• Your objective: Give every line from the entries that contains "https".

::::::

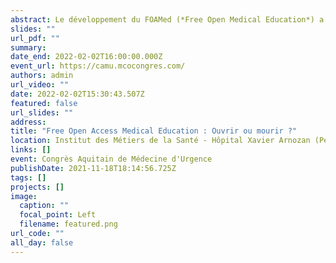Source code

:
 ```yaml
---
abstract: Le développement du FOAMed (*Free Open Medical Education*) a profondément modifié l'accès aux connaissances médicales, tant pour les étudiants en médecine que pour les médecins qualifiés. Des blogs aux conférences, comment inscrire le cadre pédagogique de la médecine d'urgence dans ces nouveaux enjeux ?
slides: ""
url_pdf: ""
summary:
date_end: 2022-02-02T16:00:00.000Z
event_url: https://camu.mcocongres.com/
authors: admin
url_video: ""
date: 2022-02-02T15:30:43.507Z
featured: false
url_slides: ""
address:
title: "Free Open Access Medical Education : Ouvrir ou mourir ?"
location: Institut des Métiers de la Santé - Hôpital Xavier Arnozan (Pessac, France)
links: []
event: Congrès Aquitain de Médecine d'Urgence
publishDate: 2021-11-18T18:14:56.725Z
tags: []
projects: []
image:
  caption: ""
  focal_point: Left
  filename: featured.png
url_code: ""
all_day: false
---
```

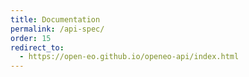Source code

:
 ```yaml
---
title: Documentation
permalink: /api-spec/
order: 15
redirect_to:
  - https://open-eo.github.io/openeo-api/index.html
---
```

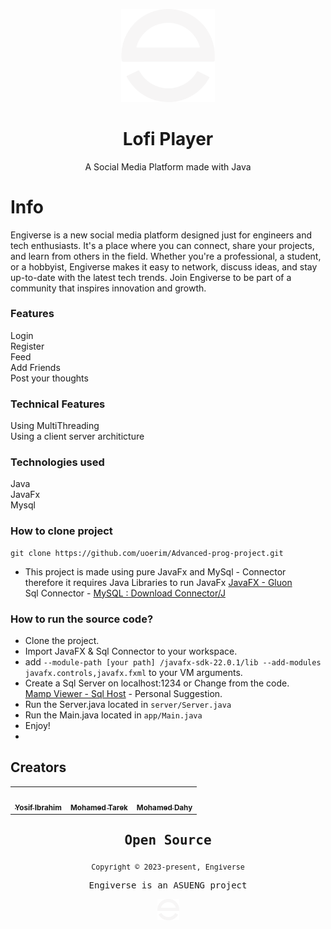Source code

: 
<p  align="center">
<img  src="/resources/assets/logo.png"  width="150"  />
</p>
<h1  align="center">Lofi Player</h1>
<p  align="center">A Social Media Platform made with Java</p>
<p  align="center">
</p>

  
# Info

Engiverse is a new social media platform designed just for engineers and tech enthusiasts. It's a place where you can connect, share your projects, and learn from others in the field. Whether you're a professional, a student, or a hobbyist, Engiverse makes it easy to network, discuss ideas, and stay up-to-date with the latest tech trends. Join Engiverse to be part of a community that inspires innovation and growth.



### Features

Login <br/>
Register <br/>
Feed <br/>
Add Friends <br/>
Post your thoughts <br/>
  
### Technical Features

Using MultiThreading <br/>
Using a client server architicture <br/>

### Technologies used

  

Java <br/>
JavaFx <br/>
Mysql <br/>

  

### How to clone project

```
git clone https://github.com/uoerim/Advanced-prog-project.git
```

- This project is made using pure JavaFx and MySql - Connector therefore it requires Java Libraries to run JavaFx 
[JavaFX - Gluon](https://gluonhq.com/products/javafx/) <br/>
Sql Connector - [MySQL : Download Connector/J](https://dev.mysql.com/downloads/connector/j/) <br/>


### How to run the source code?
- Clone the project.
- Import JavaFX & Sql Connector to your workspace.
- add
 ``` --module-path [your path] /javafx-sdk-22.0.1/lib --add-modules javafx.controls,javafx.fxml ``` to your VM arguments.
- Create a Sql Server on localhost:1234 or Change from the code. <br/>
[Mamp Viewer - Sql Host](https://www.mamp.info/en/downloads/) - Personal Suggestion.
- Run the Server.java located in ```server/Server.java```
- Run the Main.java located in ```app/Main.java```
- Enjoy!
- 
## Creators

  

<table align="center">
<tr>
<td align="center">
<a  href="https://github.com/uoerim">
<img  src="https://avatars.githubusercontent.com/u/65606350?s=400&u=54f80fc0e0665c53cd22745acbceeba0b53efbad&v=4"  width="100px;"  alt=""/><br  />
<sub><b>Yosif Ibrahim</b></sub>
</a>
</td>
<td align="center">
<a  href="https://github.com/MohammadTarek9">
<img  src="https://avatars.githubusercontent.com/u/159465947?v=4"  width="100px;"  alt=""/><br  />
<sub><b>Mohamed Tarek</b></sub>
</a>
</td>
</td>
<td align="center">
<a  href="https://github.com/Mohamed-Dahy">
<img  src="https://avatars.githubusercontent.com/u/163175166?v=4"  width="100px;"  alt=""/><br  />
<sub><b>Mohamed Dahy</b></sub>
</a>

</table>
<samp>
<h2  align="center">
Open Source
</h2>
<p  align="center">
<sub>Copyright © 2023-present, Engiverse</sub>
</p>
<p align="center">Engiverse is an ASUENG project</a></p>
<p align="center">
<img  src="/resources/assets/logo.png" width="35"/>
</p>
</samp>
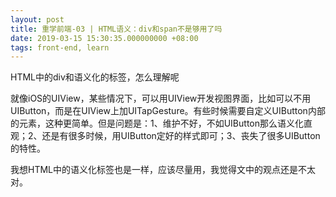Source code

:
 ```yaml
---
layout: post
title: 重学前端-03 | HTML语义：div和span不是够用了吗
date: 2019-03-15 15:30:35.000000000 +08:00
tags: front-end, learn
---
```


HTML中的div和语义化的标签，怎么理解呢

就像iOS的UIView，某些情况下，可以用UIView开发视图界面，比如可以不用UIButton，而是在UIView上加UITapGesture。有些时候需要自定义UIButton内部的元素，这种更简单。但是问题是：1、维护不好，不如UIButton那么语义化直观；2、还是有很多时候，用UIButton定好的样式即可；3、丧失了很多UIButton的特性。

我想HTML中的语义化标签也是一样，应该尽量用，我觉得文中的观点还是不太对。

::::::

• Exercise answer:
event_url: https://camu.mcocongres.com/
  - https://open-eo.github.io/openeo-api/index.html
git clone https://github.com/uoerim/Advanced-prog-project.git
[JavaFX - Gluon](https://gluonhq.com/products/javafx/) <br/>
Sql Connector - [MySQL : Download Connector/J](https://dev.mysql.com/downloads/connector/j/) <br/>
[Mamp Viewer - Sql Host](https://www.mamp.info/en/downloads/) - Personal Suggestion.
<a  href="https://github.com/uoerim">
<img  src="https://avatars.githubusercontent.com/u/65606350?s=400&u=54f80fc0e0665c53cd22745acbceeba0b53efbad&v=4"  width="100px;"  alt=""/><br  />
<a  href="https://github.com/MohammadTarek9">
<img  src="https://avatars.githubusercontent.com/u/159465947?v=4"  width="100px;"  alt=""/><br  />
<a  href="https://github.com/Mohamed-Dahy">
<img  src="https://avatars.githubusercontent.com/u/163175166?v=4"  width="100px;"  alt=""/><br  />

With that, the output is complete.